Your answer should consist only of the lines below from the one with "- The [Dark" through the one with "screenshot your Dark code!", copied exactly.
BEGIN
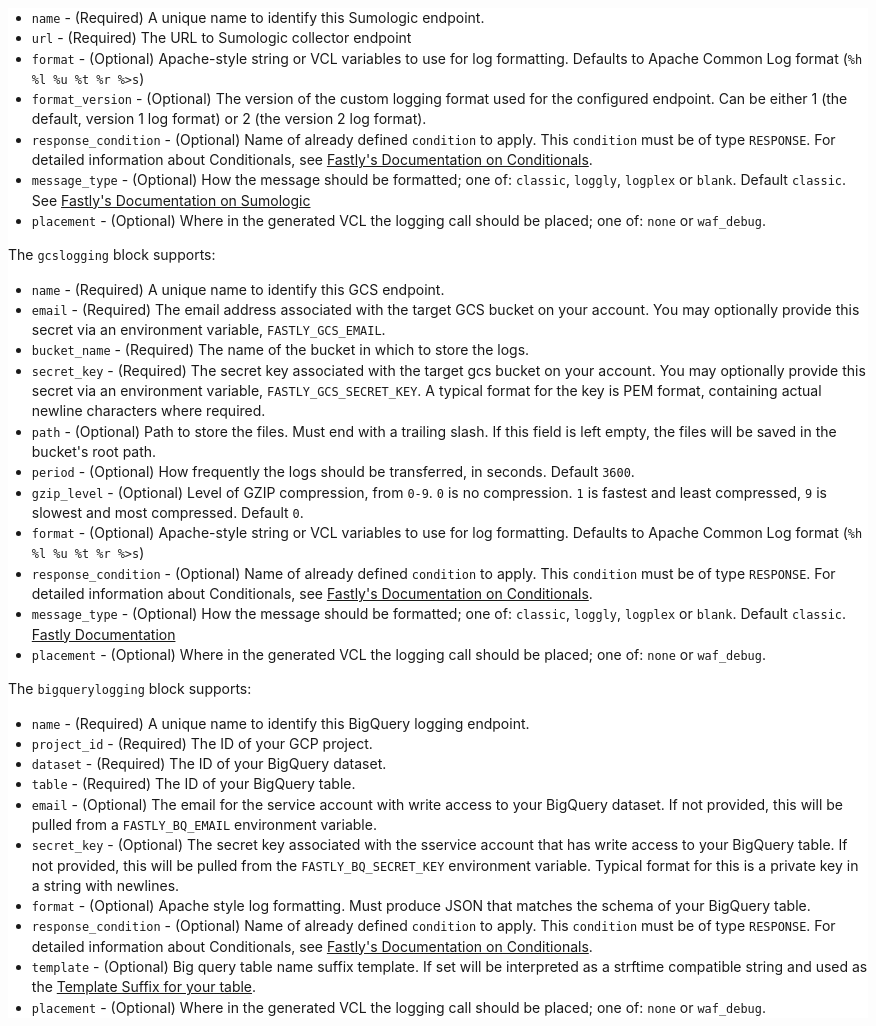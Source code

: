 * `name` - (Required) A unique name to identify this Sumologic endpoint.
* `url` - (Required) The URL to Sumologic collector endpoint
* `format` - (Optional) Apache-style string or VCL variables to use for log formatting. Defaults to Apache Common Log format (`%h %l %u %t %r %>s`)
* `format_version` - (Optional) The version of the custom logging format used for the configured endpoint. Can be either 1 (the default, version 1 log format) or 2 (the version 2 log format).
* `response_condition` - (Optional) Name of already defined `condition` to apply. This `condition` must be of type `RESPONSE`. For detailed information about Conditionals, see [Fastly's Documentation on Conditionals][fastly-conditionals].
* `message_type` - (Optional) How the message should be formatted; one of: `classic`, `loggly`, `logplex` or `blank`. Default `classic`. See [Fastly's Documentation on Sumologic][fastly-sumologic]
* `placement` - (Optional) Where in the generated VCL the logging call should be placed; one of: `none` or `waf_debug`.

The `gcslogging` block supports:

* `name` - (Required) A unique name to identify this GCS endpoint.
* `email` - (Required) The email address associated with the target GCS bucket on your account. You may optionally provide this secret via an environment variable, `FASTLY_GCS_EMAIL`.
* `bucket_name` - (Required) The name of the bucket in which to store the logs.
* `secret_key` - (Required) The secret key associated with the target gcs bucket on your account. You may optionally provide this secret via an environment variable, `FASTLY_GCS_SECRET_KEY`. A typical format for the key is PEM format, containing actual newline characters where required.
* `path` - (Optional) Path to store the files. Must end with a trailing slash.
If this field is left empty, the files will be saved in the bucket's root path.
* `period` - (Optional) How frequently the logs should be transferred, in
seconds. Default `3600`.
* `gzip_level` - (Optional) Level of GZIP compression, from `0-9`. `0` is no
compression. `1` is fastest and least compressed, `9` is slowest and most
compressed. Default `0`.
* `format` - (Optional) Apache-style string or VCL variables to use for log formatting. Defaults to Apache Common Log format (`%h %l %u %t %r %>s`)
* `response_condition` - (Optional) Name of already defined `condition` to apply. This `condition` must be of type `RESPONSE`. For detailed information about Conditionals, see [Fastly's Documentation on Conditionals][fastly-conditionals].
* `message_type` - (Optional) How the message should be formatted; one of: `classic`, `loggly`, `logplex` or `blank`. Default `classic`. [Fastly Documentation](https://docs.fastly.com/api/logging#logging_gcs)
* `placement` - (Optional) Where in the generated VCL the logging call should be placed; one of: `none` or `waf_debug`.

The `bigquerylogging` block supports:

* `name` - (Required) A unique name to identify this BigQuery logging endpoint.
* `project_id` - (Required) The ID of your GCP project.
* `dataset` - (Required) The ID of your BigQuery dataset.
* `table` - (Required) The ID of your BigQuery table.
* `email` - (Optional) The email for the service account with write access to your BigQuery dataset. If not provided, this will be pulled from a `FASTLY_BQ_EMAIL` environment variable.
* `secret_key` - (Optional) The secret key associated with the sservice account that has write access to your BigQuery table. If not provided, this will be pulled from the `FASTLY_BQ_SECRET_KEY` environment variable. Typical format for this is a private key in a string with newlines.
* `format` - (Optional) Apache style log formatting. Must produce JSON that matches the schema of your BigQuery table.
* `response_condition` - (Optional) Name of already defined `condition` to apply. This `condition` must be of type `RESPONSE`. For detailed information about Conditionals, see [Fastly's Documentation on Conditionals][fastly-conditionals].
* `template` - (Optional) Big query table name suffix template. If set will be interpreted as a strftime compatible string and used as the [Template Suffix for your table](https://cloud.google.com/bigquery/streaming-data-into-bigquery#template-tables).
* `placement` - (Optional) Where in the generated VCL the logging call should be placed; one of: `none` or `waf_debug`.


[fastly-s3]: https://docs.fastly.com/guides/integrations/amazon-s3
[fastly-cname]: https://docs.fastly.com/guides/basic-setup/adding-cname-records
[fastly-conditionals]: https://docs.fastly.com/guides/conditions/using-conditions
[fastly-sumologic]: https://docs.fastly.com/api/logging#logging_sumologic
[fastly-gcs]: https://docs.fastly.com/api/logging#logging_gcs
END
BEGIN
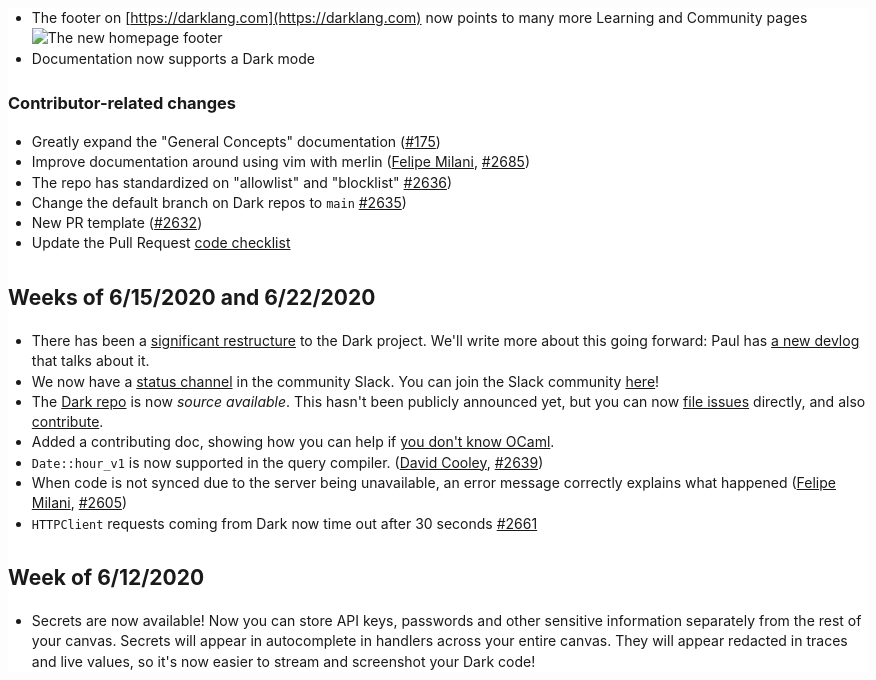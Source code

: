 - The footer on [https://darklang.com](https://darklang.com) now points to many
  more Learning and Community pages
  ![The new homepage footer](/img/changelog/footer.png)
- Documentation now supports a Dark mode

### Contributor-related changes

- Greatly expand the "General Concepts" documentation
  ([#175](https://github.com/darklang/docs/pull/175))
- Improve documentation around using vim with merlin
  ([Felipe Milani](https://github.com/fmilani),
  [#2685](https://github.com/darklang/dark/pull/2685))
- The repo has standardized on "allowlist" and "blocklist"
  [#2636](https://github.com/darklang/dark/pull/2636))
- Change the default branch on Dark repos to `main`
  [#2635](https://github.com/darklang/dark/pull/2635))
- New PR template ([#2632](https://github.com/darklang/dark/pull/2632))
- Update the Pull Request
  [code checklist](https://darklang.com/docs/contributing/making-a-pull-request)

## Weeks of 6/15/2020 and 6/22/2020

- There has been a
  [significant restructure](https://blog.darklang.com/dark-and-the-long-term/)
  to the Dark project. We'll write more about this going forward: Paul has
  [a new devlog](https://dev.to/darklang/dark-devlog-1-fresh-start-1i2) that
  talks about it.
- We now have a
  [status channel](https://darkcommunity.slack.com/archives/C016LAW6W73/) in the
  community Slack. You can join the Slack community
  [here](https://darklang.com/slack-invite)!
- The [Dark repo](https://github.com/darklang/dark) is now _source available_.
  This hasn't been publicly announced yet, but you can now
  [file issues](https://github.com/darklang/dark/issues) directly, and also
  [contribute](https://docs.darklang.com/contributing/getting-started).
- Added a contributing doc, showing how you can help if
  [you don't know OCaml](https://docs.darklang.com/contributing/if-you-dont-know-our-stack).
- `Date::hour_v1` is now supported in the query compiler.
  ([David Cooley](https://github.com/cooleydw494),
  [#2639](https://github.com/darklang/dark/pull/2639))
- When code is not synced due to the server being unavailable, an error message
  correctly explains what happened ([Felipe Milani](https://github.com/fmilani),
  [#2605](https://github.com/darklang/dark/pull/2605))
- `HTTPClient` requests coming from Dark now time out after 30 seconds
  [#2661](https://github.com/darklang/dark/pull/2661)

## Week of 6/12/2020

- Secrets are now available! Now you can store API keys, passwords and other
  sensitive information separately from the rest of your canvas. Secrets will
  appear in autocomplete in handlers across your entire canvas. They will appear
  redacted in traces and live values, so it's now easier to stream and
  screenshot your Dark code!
END
#### Expected output:
- The [Dark repo](https://github.com/darklang/dark) is now _source available_.
  This hasn't been publicly announced yet, but you can now
  [file issues](https://github.com/darklang/dark/issues) directly, and also
  [contribute](https://docs.darklang.com/contributing/getting-started).
- Added a contributing doc, showing how you can help if
  [you don't know OCaml](https://docs.darklang.com/contributing/if-you-dont-know-our-stack).
- `Date::hour_v1` is now supported in the query compiler.
  ([David Cooley](https://github.com/cooleydw494),
  [#2639](https://github.com/darklang/dark/pull/2639))
- When code is not synced due to the server being unavailable, an error message
  correctly explains what happened ([Felipe Milani](https://github.com/fmilani),
  [#2605](https://github.com/darklang/dark/pull/2605))
- `HTTPClient` requests coming from Dark now time out after 30 seconds
  [#2661](https://github.com/darklang/dark/pull/2661)

## Week of 6/12/2020

- Secrets are now available! Now you can store API keys, passwords and other
  sensitive information separately from the rest of your canvas. Secrets will
  appear in autocomplete in handlers across your entire canvas. They will appear
  redacted in traces and live values, so it's now easier to stream and
  screenshot your Dark code!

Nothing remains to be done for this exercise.